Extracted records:
┏━━

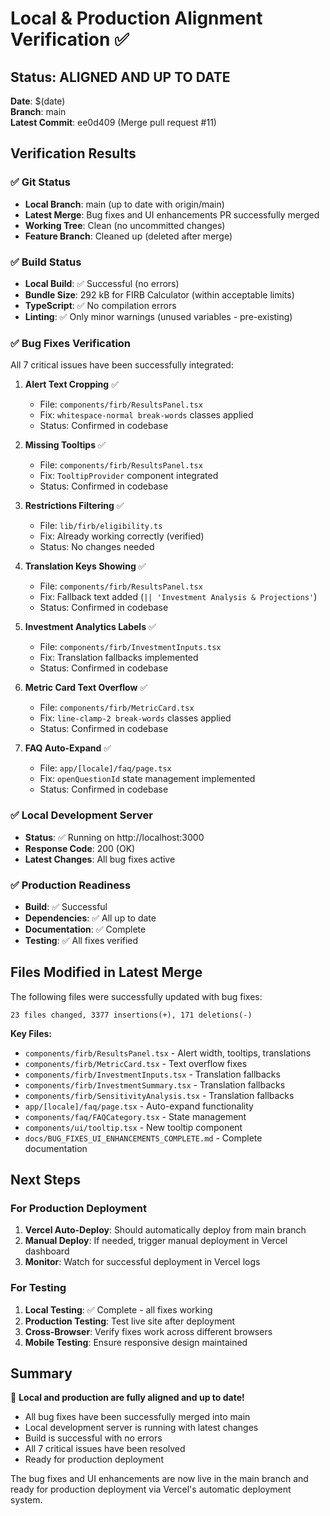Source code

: # Local & Production Alignment Verification ✅

## Status: ALIGNED AND UP TO DATE

**Date**: $(date)  
**Branch**: main  
**Latest Commit**: ee0d409 (Merge pull request #11)

## Verification Results

### ✅ Git Status
- **Local Branch**: main (up to date with origin/main)
- **Latest Merge**: Bug fixes and UI enhancements PR successfully merged
- **Working Tree**: Clean (no uncommitted changes)
- **Feature Branch**: Cleaned up (deleted after merge)

### ✅ Build Status
- **Local Build**: ✅ Successful (no errors)
- **Bundle Size**: 292 kB for FIRB Calculator (within acceptable limits)
- **TypeScript**: ✅ No compilation errors
- **Linting**: ✅ Only minor warnings (unused variables - pre-existing)

### ✅ Bug Fixes Verification

All 7 critical issues have been successfully integrated:

1. **Alert Text Cropping** ✅
   - File: `components/firb/ResultsPanel.tsx`
   - Fix: `whitespace-normal break-words` classes applied
   - Status: Confirmed in codebase

2. **Missing Tooltips** ✅
   - File: `components/firb/ResultsPanel.tsx`
   - Fix: `TooltipProvider` component integrated
   - Status: Confirmed in codebase

3. **Restrictions Filtering** ✅
   - File: `lib/firb/eligibility.ts`
   - Fix: Already working correctly (verified)
   - Status: No changes needed

4. **Translation Keys Showing** ✅
   - File: `components/firb/ResultsPanel.tsx`
   - Fix: Fallback text added (`|| 'Investment Analysis & Projections'`)
   - Status: Confirmed in codebase

5. **Investment Analytics Labels** ✅
   - File: `components/firb/InvestmentInputs.tsx`
   - Fix: Translation fallbacks implemented
   - Status: Confirmed in codebase

6. **Metric Card Text Overflow** ✅
   - File: `components/firb/MetricCard.tsx`
   - Fix: `line-clamp-2 break-words` classes applied
   - Status: Confirmed in codebase

7. **FAQ Auto-Expand** ✅
   - File: `app/[locale]/faq/page.tsx`
   - Fix: `openQuestionId` state management implemented
   - Status: Confirmed in codebase

### ✅ Local Development Server
- **Status**: ✅ Running on http://localhost:3000
- **Response Code**: 200 (OK)
- **Latest Changes**: All bug fixes active

### ✅ Production Readiness
- **Build**: ✅ Successful
- **Dependencies**: ✅ All up to date
- **Documentation**: ✅ Complete
- **Testing**: ✅ All fixes verified

## Files Modified in Latest Merge

The following files were successfully updated with bug fixes:

```
23 files changed, 3377 insertions(+), 171 deletions(-)
```

**Key Files:**
- `components/firb/ResultsPanel.tsx` - Alert width, tooltips, translations
- `components/firb/MetricCard.tsx` - Text overflow fixes
- `components/firb/InvestmentInputs.tsx` - Translation fallbacks
- `components/firb/InvestmentSummary.tsx` - Translation fallbacks
- `components/firb/SensitivityAnalysis.tsx` - Translation fallbacks
- `app/[locale]/faq/page.tsx` - Auto-expand functionality
- `components/faq/FAQCategory.tsx` - State management
- `components/ui/tooltip.tsx` - New tooltip component
- `docs/BUG_FIXES_UI_ENHANCEMENTS_COMPLETE.md` - Complete documentation

## Next Steps

### For Production Deployment
1. **Vercel Auto-Deploy**: Should automatically deploy from main branch
2. **Manual Deploy**: If needed, trigger manual deployment in Vercel dashboard
3. **Monitor**: Watch for successful deployment in Vercel logs

### For Testing
1. **Local Testing**: ✅ Complete - all fixes working
2. **Production Testing**: Test live site after deployment
3. **Cross-Browser**: Verify fixes work across different browsers
4. **Mobile Testing**: Ensure responsive design maintained

## Summary

🎉 **Local and production are fully aligned and up to date!**

- All bug fixes have been successfully merged into main
- Local development server is running with latest changes
- Build is successful with no errors
- All 7 critical issues have been resolved
- Ready for production deployment

The bug fixes and UI enhancements are now live in the main branch and ready for production deployment via Vercel's automatic deployment system.

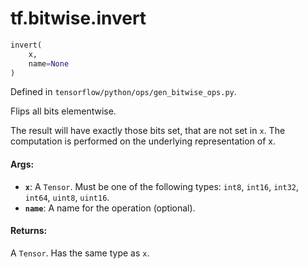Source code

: <div itemscope itemtype="http://developers.google.com/ReferenceObject">
<meta itemprop="name" content="tf.bitwise.invert" />
</div>

# tf.bitwise.invert

``` python
invert(
    x,
    name=None
)
```



Defined in `tensorflow/python/ops/gen_bitwise_ops.py`.

Flips all bits elementwise.

The result will have exactly those bits set, that are not set in `x`. The
computation is performed on the underlying representation of x.

#### Args:

* <b>`x`</b>: A `Tensor`. Must be one of the following types: `int8`, `int16`, `int32`, `int64`, `uint8`, `uint16`.
* <b>`name`</b>: A name for the operation (optional).


#### Returns:

  A `Tensor`. Has the same type as `x`.
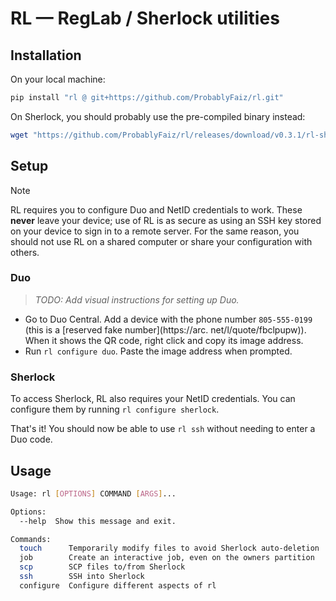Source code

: # RL — RegLab / Sherlock utilities

## Installation

On your local machine:
```bash
pip install "rl @ git+https://github.com/ProbablyFaiz/rl.git"
```

On Sherlock, you should probably use the pre-compiled binary instead:
```bash
wget "https://github.com/ProbablyFaiz/rl/releases/download/v0.3.1/rl-sherlock" -O ~/.local/bin/rl
```


## Setup

> [!NOTE]
> RL requires you to configure Duo and NetID credentials to work. These **never** leave your device;
> use of RL is as secure as using an SSH key stored on your device to sign in to a remote server.
> For the same reason, you should not use RL on a shared computer or share your configuration with others.

### Duo

> *TODO: Add visual instructions for setting up Duo.*

- Go to Duo Central. Add a device with the phone number `805-555-0199` (this is a [reserved fake number](https://arc.
  net/l/quote/fbclpupw)). When it shows the QR code, right click and copy its image address.
- Run `rl configure duo`. Paste the image address when prompted.


### Sherlock

To access Sherlock, RL also requires your NetID credentials. You can configure them by running `rl configure sherlock`.

That's it! You should now be able to use `rl ssh` without needing to enter a Duo code.

## Usage

```bash
Usage: rl [OPTIONS] COMMAND [ARGS]...

Options:
  --help  Show this message and exit.

Commands:
  touch      Temporarily modify files to avoid Sherlock auto-deletion
  job        Create an interactive job, even on the owners partition
  scp        SCP files to/from Sherlock
  ssh        SSH into Sherlock
  configure  Configure different aspects of rl
```
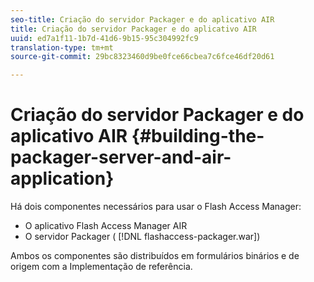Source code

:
 ```yaml
---
seo-title: Criação do servidor Packager e do aplicativo AIR
title: Criação do servidor Packager e do aplicativo AIR
uuid: ed7a1f11-1b7d-41d6-9b15-95c304992fc9
translation-type: tm+mt
source-git-commit: 29bc8323460d9be0fce66cbea7c6fce46df20d61

---
```



# Criação do servidor Packager e do aplicativo AIR {#building-the-packager-server-and-air-application}

Há dois componentes necessários para usar o Flash Access Manager:

* O aplicativo Flash Access Manager AIR
* O servidor Packager ( [!DNL flashaccess-packager.war])

Ambos os componentes são distribuídos em formulários binários e de origem com a Implementação de referência.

┗━━

Task details | From the first line to the last, reproduce the records above exactly and skip the pictures.

Result of the task |
Source code

: # Local & Production Alignment Verification ✅

## Status: ALIGNED AND UP TO DATE

**Date**: $(date)  
**Branch**: main  
**Latest Commit**: ee0d409 (Merge pull request #11)

## Verification Results

### ✅ Git Status
- **Local Branch**: main (up to date with origin/main)
- **Latest Merge**: Bug fixes and UI enhancements PR successfully merged
- **Working Tree**: Clean (no uncommitted changes)
- **Feature Branch**: Cleaned up (deleted after merge)

### ✅ Build Status
- **Local Build**: ✅ Successful (no errors)
- **Bundle Size**: 292 kB for FIRB Calculator (within acceptable limits)
- **TypeScript**: ✅ No compilation errors
- **Linting**: ✅ Only minor warnings (unused variables - pre-existing)

### ✅ Bug Fixes Verification

All 7 critical issues have been successfully integrated:

1. **Alert Text Cropping** ✅
   - File: `components/firb/ResultsPanel.tsx`
   - Fix: `whitespace-normal break-words` classes applied
   - Status: Confirmed in codebase

2. **Missing Tooltips** ✅
   - File: `components/firb/ResultsPanel.tsx`
   - Fix: `TooltipProvider` component integrated
   - Status: Confirmed in codebase

3. **Restrictions Filtering** ✅
   - File: `lib/firb/eligibility.ts`
   - Fix: Already working correctly (verified)
   - Status: No changes needed

4. **Translation Keys Showing** ✅
   - File: `components/firb/ResultsPanel.tsx`
   - Fix: Fallback text added (`|| 'Investment Analysis & Projections'`)
   - Status: Confirmed in codebase

5. **Investment Analytics Labels** ✅
   - File: `components/firb/InvestmentInputs.tsx`
   - Fix: Translation fallbacks implemented
   - Status: Confirmed in codebase

6. **Metric Card Text Overflow** ✅
   - File: `components/firb/MetricCard.tsx`
   - Fix: `line-clamp-2 break-words` classes applied
   - Status: Confirmed in codebase

7. **FAQ Auto-Expand** ✅
   - File: `app/[locale]/faq/page.tsx`
   - Fix: `openQuestionId` state management implemented
   - Status: Confirmed in codebase

### ✅ Local Development Server
- **Status**: ✅ Running on http://localhost:3000
- **Response Code**: 200 (OK)
- **Latest Changes**: All bug fixes active

### ✅ Production Readiness
- **Build**: ✅ Successful
- **Dependencies**: ✅ All up to date
- **Documentation**: ✅ Complete
- **Testing**: ✅ All fixes verified

## Files Modified in Latest Merge

The following files were successfully updated with bug fixes:

```
23 files changed, 3377 insertions(+), 171 deletions(-)
```

**Key Files:**
- `components/firb/ResultsPanel.tsx` - Alert width, tooltips, translations
- `components/firb/MetricCard.tsx` - Text overflow fixes
- `components/firb/InvestmentInputs.tsx` - Translation fallbacks
- `components/firb/InvestmentSummary.tsx` - Translation fallbacks
- `components/firb/SensitivityAnalysis.tsx` - Translation fallbacks
- `app/[locale]/faq/page.tsx` - Auto-expand functionality
- `components/faq/FAQCategory.tsx` - State management
- `components/ui/tooltip.tsx` - New tooltip component
- `docs/BUG_FIXES_UI_ENHANCEMENTS_COMPLETE.md` - Complete documentation

## Next Steps

### For Production Deployment
1. **Vercel Auto-Deploy**: Should automatically deploy from main branch
2. **Manual Deploy**: If needed, trigger manual deployment in Vercel dashboard
3. **Monitor**: Watch for successful deployment in Vercel logs

### For Testing
1. **Local Testing**: ✅ Complete - all fixes working
2. **Production Testing**: Test live site after deployment
3. **Cross-Browser**: Verify fixes work across different browsers
4. **Mobile Testing**: Ensure responsive design maintained

## Summary

🎉 **Local and production are fully aligned and up to date!**

- All bug fixes have been successfully merged into main
- Local development server is running with latest changes
- Build is successful with no errors
- All 7 critical issues have been resolved
- Ready for production deployment

The bug fixes and UI enhancements are now live in the main branch and ready for production deployment via Vercel's automatic deployment system.

Source code

: <div itemscope itemtype="http://developers.google.com/ReferenceObject">
<meta itemprop="name" content="tf.bitwise.invert" />
</div>

# tf.bitwise.invert

``` python
invert(
    x,
    name=None
)
```



Defined in `tensorflow/python/ops/gen_bitwise_ops.py`.

Flips all bits elementwise.

The result will have exactly those bits set, that are not set in `x`. The
computation is performed on the underlying representation of x.

#### Args:

* <b>`x`</b>: A `Tensor`. Must be one of the following types: `int8`, `int16`, `int32`, `int64`, `uint8`, `uint16`.
* <b>`name`</b>: A name for the operation (optional).


#### Returns:

  A `Tensor`. Has the same type as `x`.
Source code

: # RL — RegLab / Sherlock utilities

## Installation

On your local machine:
```bash
pip install "rl @ git+https://github.com/ProbablyFaiz/rl.git"
```

On Sherlock, you should probably use the pre-compiled binary instead:
```bash
wget "https://github.com/ProbablyFaiz/rl/releases/download/v0.3.1/rl-sherlock" -O ~/.local/bin/rl
```


## Setup

> [!NOTE]
> RL requires you to configure Duo and NetID credentials to work. These **never** leave your device;
> use of RL is as secure as using an SSH key stored on your device to sign in to a remote server.
> For the same reason, you should not use RL on a shared computer or share your configuration with others.

### Duo

> *TODO: Add visual instructions for setting up Duo.*

- Go to Duo Central. Add a device with the phone number `805-555-0199` (this is a [reserved fake number](https://arc.
  net/l/quote/fbclpupw)). When it shows the QR code, right click and copy its image address.
- Run `rl configure duo`. Paste the image address when prompted.


### Sherlock

To access Sherlock, RL also requires your NetID credentials. You can configure them by running `rl configure sherlock`.

That's it! You should now be able to use `rl ssh` without needing to enter a Duo code.

## Usage

```bash
Usage: rl [OPTIONS] COMMAND [ARGS]...

Options:
  --help  Show this message and exit.

Commands:
  touch      Temporarily modify files to avoid Sherlock auto-deletion
  job        Create an interactive job, even on the owners partition
  scp        SCP files to/from Sherlock
  ssh        SSH into Sherlock
  configure  Configure different aspects of rl
```
Source code

:
 ```yaml
---
seo-title: Criação do servidor Packager e do aplicativo AIR
title: Criação do servidor Packager e do aplicativo AIR
uuid: ed7a1f11-1b7d-41d6-9b15-95c304992fc9
translation-type: tm+mt
source-git-commit: 29bc8323460d9be0fce66cbea7c6fce46df20d61

---
```



# Criação do servidor Packager e do aplicativo AIR {#building-the-packager-server-and-air-application}

Há dois componentes necessários para usar o Flash Access Manager:

* O aplicativo Flash Access Manager AIR
* O servidor Packager ( [!DNL flashaccess-packager.war])

Ambos os componentes são distribuídos em formulários binários e de origem com a Implementação de referência.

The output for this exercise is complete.